▸ **PROBLEM STATEMENT**
Set down exactly, and only, the lines from the one with "Let $b_f = df" to the final line of the entries, both included.

------------------------------------------------------------------------

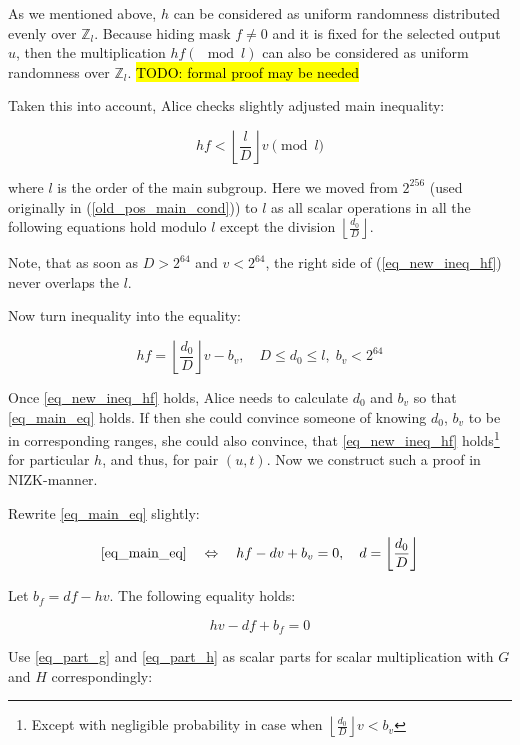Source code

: \documentclass{article}
\newcommand{\floor}[1]{\left\lfloor #1 \right\rfloor}
\numberwithin{figure}{section}
\begin{document}
As we mentioned above, $h$ can be considered as uniform randomness distributed evenly over $\mathbb{Z}_l$. Because hiding mask $f \neq 0$ and it is fixed for the selected output $u$, then the multiplication $hf (\mod{l})$ can also be considered as uniform randomness over $\mathbb{Z}_l$. \hl{TODO: formal proof may be needed}

Taken this into account, Alice checks slightly adjusted main inequality:

\begin{equation} \label{eq_new_ineq_hf}
    hf < \floor{\frac{l}{D}}v \pmod l
\end{equation}

where $l$ is the order of the main subgroup. Here we moved from $2^{256}$ (used originally in (\ref{old_pos_main_cond})) to $l$ as all scalar operations in all the following equations hold modulo $l$ except the division $\floor{\frac{d_0}{D}}$.

Note, that as soon as $D > 2^{64}$ and $v < 2^{64}$, the right side of (\ref{eq_new_ineq_hf}) never overlaps the $l$.

Now turn inequality into the equality:

\begin{equation} \label{eq_main_eq}
    hf = \floor{\frac{d_0}{D}} v - b_v, \quad D \leq d_0 \leq l, \; b_v < 2^{64}
\end{equation}

Once \eqref{eq_new_ineq_hf} holds, Alice needs to calculate $d_0$ and $b_v$ so that \eqref{eq_main_eq} holds. If then she could convince someone of knowing $d_0$, $b_v$ to be in corresponding ranges, she could also convince, that \eqref{eq_new_ineq_hf} holds\footnote{Except with negligible probability in case when $\floor{\frac{d_0}{D}}v < b_v$} for particular $h$, and thus, for pair $(u, t)$. Now we construct such a proof in NIZK-manner.

Rewrite \eqref{eq_main_eq} slightly:

\begin{equation} \label{eq_part_g}
    \eqref{eq_main_eq} \quad \Leftrightarrow \quad hf - dv + b_v = 0, \quad d = \floor{\frac{d_0}{D}}
\end{equation}

Let $b_f = df - hv$. The following equality holds:

\begin{equation} \label{eq_part_h}
    hv - df + b_f = 0
\end{equation}

Use \eqref{eq_part_g} and \eqref{eq_part_h} as scalar parts for scalar multiplication with $G$ and $H$ correspondingly:
\end{document}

------------------------------------------------------------------------

▸ **RESPONSE TO THE EXERCISE**
Let $b_f = df - hv$. The following equality holds:

\begin{equation} \label{eq_part_h}
    hv - df + b_f = 0
\end{equation}

Use \eqref{eq_part_g} and \eqref{eq_part_h} as scalar parts for scalar multiplication with $G$ and $H$ correspondingly:
\end{document}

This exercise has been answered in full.